Instructions for the task:
Transcribe the entries in full, keeping each word as it is.

Input material:
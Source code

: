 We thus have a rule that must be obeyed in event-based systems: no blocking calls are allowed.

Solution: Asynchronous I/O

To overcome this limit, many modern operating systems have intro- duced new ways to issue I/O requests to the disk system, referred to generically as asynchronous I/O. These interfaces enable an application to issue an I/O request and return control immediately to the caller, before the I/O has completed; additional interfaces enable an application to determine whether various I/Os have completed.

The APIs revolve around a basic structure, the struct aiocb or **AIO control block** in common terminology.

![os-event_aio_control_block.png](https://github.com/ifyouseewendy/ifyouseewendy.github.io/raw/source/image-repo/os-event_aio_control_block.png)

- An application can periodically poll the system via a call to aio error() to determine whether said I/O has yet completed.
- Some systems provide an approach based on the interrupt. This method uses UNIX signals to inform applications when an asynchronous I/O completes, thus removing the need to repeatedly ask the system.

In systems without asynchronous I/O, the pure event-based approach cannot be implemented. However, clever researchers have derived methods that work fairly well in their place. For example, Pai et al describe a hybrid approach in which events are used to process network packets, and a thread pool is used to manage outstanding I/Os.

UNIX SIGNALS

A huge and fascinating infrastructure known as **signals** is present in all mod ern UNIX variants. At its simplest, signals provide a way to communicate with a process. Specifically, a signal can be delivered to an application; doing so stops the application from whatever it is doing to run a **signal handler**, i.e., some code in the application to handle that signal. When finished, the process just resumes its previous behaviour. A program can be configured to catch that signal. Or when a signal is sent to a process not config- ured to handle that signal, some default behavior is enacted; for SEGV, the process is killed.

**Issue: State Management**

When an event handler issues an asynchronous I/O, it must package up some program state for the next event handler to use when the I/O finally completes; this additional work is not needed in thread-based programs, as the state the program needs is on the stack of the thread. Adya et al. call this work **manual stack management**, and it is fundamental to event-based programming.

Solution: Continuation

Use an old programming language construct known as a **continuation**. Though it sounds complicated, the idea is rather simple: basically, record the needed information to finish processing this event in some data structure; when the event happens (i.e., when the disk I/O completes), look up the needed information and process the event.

Solution:
Source code

: We thus have a rule that must be obeyed in event-based systems: no blocking calls are allowed.

Solution: Asynchronous I/O

To overcome this limit, many modern operating systems have intro- duced new ways to issue I/O requests to the disk system, referred to generically as asynchronous I/O. These interfaces enable an application to issue an I/O request and return control immediately to the caller, before the I/O has completed; additional interfaces enable an application to determine whether various I/Os have completed.

The APIs revolve around a basic structure, the struct aiocb or **AIO control block** in common terminology.

![os-event_aio_control_block.png](https://github.com/ifyouseewendy/ifyouseewendy.github.io/raw/source/image-repo/os-event_aio_control_block.png)

- An application can periodically poll the system via a call to aio error() to determine whether said I/O has yet completed.
- Some systems provide an approach based on the interrupt. This method uses UNIX signals to inform applications when an asynchronous I/O completes, thus removing the need to repeatedly ask the system.

In systems without asynchronous I/O, the pure event-based approach cannot be implemented. However, clever researchers have derived methods that work fairly well in their place. For example, Pai et al describe a hybrid approach in which events are used to process network packets, and a thread pool is used to manage outstanding I/Os.

UNIX SIGNALS

A huge and fascinating infrastructure known as **signals** is present in all mod ern UNIX variants. At its simplest, signals provide a way to communicate with a process. Specifically, a signal can be delivered to an application; doing so stops the application from whatever it is doing to run a **signal handler**, i.e., some code in the application to handle that signal. When finished, the process just resumes its previous behaviour. A program can be configured to catch that signal. Or when a signal is sent to a process not config- ured to handle that signal, some default behavior is enacted; for SEGV, the process is killed.

**Issue: State Management**

When an event handler issues an asynchronous I/O, it must package up some program state for the next event handler to use when the I/O finally completes; this additional work is not needed in thread-based programs, as the state the program needs is on the stack of the thread. Adya et al. call this work **manual stack management**, and it is fundamental to event-based programming.

Solution: Continuation

Use an old programming language construct known as a **continuation**. Though it sounds complicated, the idea is rather simple: basically, record the needed information to finish processing this event in some data structure; when the event happens (i.e., when the disk I/O completes), look up the needed information and process the event.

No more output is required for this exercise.